Há tempos não olhava redes sociais nem checava e-mails, e como a chuva me impedia de sair e realizar outros planos, decidi ficar em casa e organizar meu computador.

Comecei apagando arquivos velhos que eu tinha certeza de que não usaria mais. Não olhei as fotos. Abri meu e-mail, li as mensagens que importavam, apaguei algumas antigas e outras que nem mesmo abri. Talvez tudo de que eu precisasse era fazer uma grande limpa na minha vida, e eu sentia que organizar meu computador era uma boa forma de começar.

Quando fiquei satisfeito com a minha “limpeza eletrônica”, decidi dar uma olhada em perfis de redes sociais na Internet. Foi aí que vi algo que me devastou.

Uma foto. Uma simples foto de Angie, nos braços de outra pessoa. Eu não conseguia acreditar naquilo. Não se passara nem um mês!

De repente, todas as minhas mais remotas esperanças foram por água abaixo. Não, nós não iríamos voltar. As coisas não seriam mais como antes. Ela havia achado alguém para colocar no meu lugar antes mesmo que eu conseguisse ao menos olhar nossas velhas fotos.

Imediatamente, fechei o computador e corri as mãos pelos cabelos, respirando fundo para conter as lágrimas que eu sabia que viriam.
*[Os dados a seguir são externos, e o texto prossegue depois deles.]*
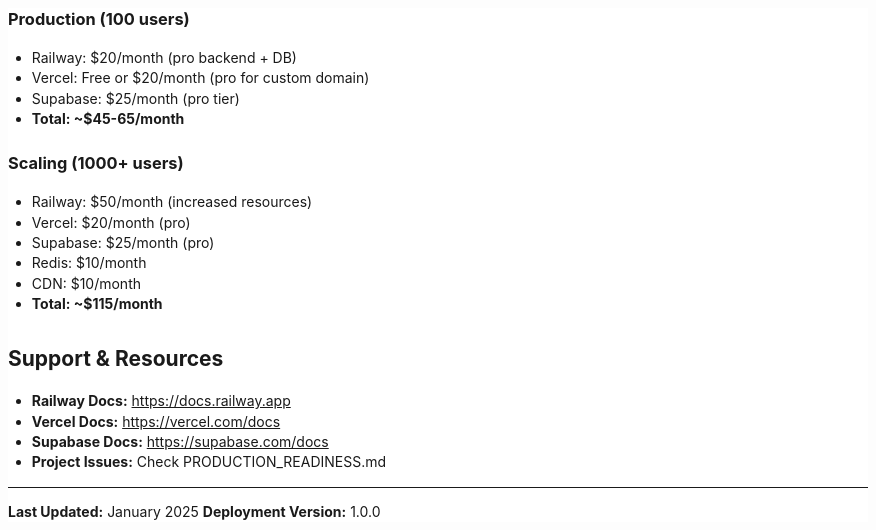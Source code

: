 ### Production (100 users)
- Railway: $20/month (pro backend + DB)
- Vercel: Free or $20/month (pro for custom domain)
- Supabase: $25/month (pro tier)
- **Total: ~$45-65/month**

### Scaling (1000+ users)
- Railway: $50/month (increased resources)
- Vercel: $20/month (pro)
- Supabase: $25/month (pro)
- Redis: $10/month
- CDN: $10/month
- **Total: ~$115/month**

## Support & Resources

- **Railway Docs:** https://docs.railway.app
- **Vercel Docs:** https://vercel.com/docs
- **Supabase Docs:** https://supabase.com/docs
- **Project Issues:** Check PRODUCTION_READINESS.md

---

**Last Updated:** January 2025
**Deployment Version:** 1.0.0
Droga! Era tudo culpa minha.

Permaneci alguns minutos chorando em silêncio. Não aquele tipo de choro de soluçar e sacudir o peito. Aquele choro doloroso, de lágrimas que vão escorrendo lentamente, deixando seu rastro na pele e fazendo a garganta enrolar-se em um nó. Sentado na beira da cama, olhei adiante e enxerguei o telefone. Sem pensar muito, peguei-o e disquei o número de alguém que eu sabia que poderia ajudar.

Willow. Ela e Angie eram melhores amigas desde a época da escola, e depois que comecei a namorar Angie, ela acabou se tornando uma grande amiga minha também. Eu sabia que, ao contrário dos meus amigos, ela entenderia.
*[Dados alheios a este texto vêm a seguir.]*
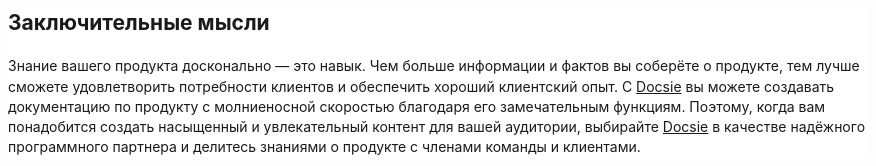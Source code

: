 ## Заключительные мысли

Знание вашего продукта досконально — это навык. Чем больше информации и фактов вы соберёте о продукте, тем лучше сможете удовлетворить потребности клиентов и обеспечить хороший клиентский опыт. С [Docsie](https://app.docsie.io/login/#/) вы можете создавать документацию по продукту с молниеносной скоростью благодаря его замечательным функциям. Поэтому, когда вам понадобится создать насыщенный и увлекательный контент для вашей аудитории, выбирайте [Docsie](https://www.docsie.io/discovery_call/) в качестве надёжного программного партнера и делитесь знаниями о продукте с членами команды и клиентами.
Logo que atendeu a ligação, sua voz assumiu um tom preocupado e caloroso. Provavelmente ela também vira a foto, e sabia que esse era o motivo de eu estar ligando.

"Willow, me desculpe se eu estiver interrompendo alguma coisa, mas eu realmente preciso falar com você."

"Eu estou no centro. Você quer que eu vá aí? Poderíamos nos encontrar no Café Vicenza, se estiver tudo bem para você."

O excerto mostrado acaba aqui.